**To do:** Go through the entries below and copy each line containing the word "million".

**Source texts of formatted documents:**
· · ·
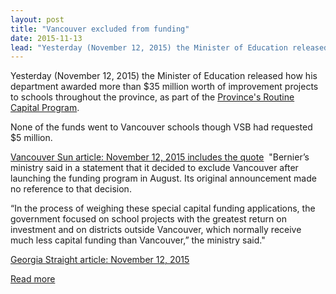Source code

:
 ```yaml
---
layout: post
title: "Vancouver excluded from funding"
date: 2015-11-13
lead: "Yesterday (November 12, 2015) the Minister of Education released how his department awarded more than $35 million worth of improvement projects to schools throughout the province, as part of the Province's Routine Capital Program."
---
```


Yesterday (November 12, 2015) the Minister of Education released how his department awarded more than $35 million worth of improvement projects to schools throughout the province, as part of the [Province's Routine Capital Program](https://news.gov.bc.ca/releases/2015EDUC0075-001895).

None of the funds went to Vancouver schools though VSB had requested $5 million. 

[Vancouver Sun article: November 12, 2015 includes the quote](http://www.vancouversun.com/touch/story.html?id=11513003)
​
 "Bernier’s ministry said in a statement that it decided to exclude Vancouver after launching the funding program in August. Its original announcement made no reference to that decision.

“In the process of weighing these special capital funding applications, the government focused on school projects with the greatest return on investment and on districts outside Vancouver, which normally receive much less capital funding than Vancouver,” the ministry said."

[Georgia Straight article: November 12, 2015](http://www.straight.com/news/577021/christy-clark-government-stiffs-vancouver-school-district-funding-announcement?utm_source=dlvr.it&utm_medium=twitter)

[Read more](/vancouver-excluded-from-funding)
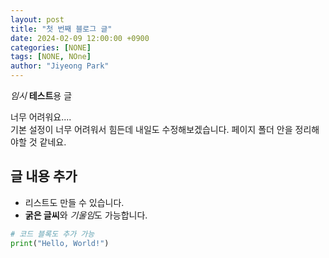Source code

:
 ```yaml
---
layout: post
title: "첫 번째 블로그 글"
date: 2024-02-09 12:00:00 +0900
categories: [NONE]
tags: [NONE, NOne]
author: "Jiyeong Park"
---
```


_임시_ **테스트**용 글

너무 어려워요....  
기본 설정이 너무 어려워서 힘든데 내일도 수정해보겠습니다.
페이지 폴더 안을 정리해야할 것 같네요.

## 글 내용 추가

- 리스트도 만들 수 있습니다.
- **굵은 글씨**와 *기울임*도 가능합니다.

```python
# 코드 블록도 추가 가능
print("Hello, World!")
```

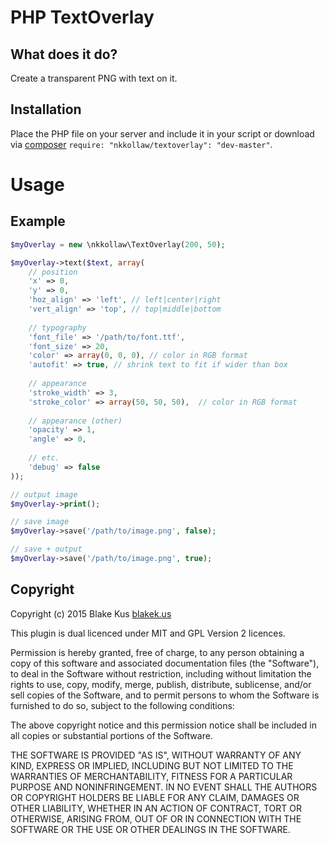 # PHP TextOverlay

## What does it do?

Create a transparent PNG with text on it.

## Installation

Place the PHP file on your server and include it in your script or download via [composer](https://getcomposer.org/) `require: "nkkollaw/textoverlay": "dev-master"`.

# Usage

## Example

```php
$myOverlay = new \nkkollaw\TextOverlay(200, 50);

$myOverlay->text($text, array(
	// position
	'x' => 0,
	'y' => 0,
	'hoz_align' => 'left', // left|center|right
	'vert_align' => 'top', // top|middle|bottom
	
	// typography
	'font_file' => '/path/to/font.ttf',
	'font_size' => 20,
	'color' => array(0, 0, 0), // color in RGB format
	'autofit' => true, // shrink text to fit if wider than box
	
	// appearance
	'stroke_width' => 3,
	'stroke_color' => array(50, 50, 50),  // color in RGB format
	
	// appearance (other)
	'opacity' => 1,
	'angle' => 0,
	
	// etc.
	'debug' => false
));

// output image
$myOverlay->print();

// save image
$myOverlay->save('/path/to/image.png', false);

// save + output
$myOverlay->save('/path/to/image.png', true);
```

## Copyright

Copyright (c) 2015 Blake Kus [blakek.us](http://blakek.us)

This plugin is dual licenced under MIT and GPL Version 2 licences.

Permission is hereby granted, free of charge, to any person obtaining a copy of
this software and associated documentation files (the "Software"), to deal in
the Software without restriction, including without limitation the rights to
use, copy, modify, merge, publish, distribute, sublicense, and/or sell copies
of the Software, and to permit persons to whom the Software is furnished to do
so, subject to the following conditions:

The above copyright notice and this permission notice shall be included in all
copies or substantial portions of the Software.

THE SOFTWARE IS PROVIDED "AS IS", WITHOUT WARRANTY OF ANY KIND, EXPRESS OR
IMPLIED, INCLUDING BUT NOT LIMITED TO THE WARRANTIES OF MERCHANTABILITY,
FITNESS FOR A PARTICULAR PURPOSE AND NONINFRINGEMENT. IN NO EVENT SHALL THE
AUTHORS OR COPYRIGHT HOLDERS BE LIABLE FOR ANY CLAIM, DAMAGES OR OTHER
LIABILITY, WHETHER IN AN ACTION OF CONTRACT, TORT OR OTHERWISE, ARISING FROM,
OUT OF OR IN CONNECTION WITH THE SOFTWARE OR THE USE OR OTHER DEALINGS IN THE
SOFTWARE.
· · ·
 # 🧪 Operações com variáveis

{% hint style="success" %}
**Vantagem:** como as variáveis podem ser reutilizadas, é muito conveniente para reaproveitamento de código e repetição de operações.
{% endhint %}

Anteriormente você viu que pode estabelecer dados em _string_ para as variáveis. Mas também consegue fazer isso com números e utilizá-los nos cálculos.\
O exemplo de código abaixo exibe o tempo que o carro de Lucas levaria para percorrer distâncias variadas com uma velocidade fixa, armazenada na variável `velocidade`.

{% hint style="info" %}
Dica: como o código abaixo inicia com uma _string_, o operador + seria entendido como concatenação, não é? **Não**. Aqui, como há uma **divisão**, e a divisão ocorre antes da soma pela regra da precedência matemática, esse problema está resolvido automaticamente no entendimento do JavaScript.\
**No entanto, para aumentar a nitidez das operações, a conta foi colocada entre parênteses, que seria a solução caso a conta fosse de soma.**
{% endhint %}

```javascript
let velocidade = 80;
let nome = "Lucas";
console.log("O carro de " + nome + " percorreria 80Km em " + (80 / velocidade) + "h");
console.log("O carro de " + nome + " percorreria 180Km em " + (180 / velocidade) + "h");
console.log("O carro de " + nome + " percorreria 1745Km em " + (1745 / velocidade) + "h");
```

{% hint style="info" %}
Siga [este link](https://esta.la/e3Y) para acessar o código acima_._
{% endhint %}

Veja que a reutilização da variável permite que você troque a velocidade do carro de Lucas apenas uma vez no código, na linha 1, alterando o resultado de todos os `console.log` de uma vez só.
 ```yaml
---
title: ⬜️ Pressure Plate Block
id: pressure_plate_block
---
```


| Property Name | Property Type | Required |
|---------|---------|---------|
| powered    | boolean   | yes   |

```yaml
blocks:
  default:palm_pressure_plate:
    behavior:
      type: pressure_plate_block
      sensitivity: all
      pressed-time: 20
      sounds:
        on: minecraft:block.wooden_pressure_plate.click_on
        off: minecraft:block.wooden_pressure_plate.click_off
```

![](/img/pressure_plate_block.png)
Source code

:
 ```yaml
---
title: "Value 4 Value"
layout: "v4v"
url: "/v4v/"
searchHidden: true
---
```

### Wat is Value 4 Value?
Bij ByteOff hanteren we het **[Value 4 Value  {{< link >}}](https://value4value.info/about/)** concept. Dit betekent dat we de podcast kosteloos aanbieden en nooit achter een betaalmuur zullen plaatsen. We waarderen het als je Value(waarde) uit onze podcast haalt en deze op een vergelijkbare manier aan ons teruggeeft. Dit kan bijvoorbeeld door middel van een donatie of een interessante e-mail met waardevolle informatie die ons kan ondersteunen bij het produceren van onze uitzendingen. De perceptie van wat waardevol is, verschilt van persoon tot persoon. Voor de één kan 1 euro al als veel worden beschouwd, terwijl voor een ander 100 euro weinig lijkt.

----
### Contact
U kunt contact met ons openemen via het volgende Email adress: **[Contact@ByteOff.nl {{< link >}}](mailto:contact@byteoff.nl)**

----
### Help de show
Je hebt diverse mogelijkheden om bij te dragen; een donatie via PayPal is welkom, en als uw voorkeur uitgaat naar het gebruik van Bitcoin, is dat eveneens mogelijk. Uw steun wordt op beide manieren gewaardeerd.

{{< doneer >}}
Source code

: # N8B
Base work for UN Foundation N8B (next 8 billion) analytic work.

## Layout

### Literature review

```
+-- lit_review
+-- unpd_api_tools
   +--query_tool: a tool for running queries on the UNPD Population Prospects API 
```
· · ·
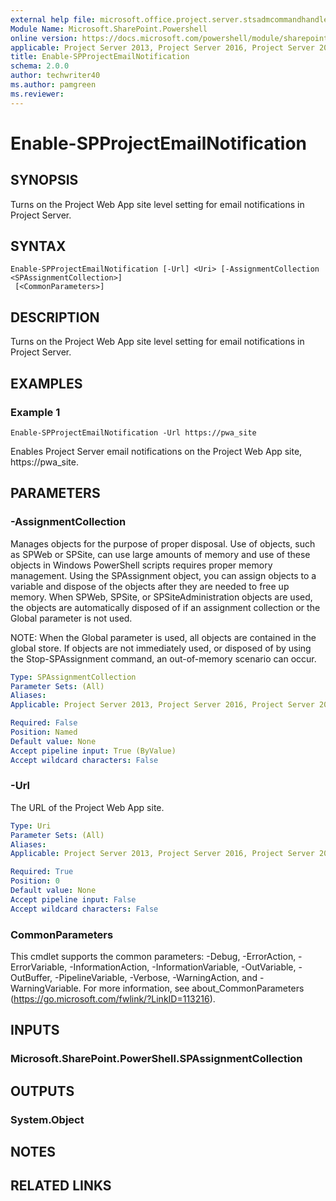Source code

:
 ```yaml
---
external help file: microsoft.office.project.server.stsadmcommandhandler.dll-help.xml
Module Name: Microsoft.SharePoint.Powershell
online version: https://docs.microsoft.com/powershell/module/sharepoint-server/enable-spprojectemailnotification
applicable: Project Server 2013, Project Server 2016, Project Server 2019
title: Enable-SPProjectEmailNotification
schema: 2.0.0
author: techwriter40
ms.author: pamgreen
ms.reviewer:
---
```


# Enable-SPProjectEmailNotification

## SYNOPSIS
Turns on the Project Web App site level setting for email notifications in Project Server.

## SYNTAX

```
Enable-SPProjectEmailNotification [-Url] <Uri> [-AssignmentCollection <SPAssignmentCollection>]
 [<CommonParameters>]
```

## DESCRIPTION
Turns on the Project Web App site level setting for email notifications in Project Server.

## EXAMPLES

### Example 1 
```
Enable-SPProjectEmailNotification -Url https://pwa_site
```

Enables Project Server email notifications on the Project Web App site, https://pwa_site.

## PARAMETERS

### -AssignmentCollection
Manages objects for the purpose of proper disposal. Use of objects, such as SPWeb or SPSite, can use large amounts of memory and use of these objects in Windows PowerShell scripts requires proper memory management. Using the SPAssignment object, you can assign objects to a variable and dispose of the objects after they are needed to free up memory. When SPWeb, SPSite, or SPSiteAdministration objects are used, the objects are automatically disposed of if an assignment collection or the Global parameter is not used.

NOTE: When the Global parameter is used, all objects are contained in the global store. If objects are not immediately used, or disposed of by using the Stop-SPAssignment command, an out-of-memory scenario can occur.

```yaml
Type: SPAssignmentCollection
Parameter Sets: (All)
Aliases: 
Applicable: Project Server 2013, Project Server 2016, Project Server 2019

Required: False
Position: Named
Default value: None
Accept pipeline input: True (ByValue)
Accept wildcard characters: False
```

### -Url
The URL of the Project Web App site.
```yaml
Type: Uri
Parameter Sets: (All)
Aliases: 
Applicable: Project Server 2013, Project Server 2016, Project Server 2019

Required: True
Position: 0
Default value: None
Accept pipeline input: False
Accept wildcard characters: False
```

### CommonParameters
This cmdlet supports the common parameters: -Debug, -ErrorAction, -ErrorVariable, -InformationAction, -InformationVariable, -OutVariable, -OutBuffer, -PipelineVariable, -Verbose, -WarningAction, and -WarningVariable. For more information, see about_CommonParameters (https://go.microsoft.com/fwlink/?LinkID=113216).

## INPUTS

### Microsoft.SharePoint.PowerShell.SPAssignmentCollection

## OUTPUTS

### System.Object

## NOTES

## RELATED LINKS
· · ·
**Task solution:**
lead: "Yesterday (November 12, 2015) the Minister of Education released how his department awarded more than $35 million worth of improvement projects to schools throughout the province, as part of the Province's Routine Capital Program."
Yesterday (November 12, 2015) the Minister of Education released how his department awarded more than $35 million worth of improvement projects to schools throughout the province, as part of the [Province's Routine Capital Program](https://news.gov.bc.ca/releases/2015EDUC0075-001895).
None of the funds went to Vancouver schools though VSB had requested $5 million. 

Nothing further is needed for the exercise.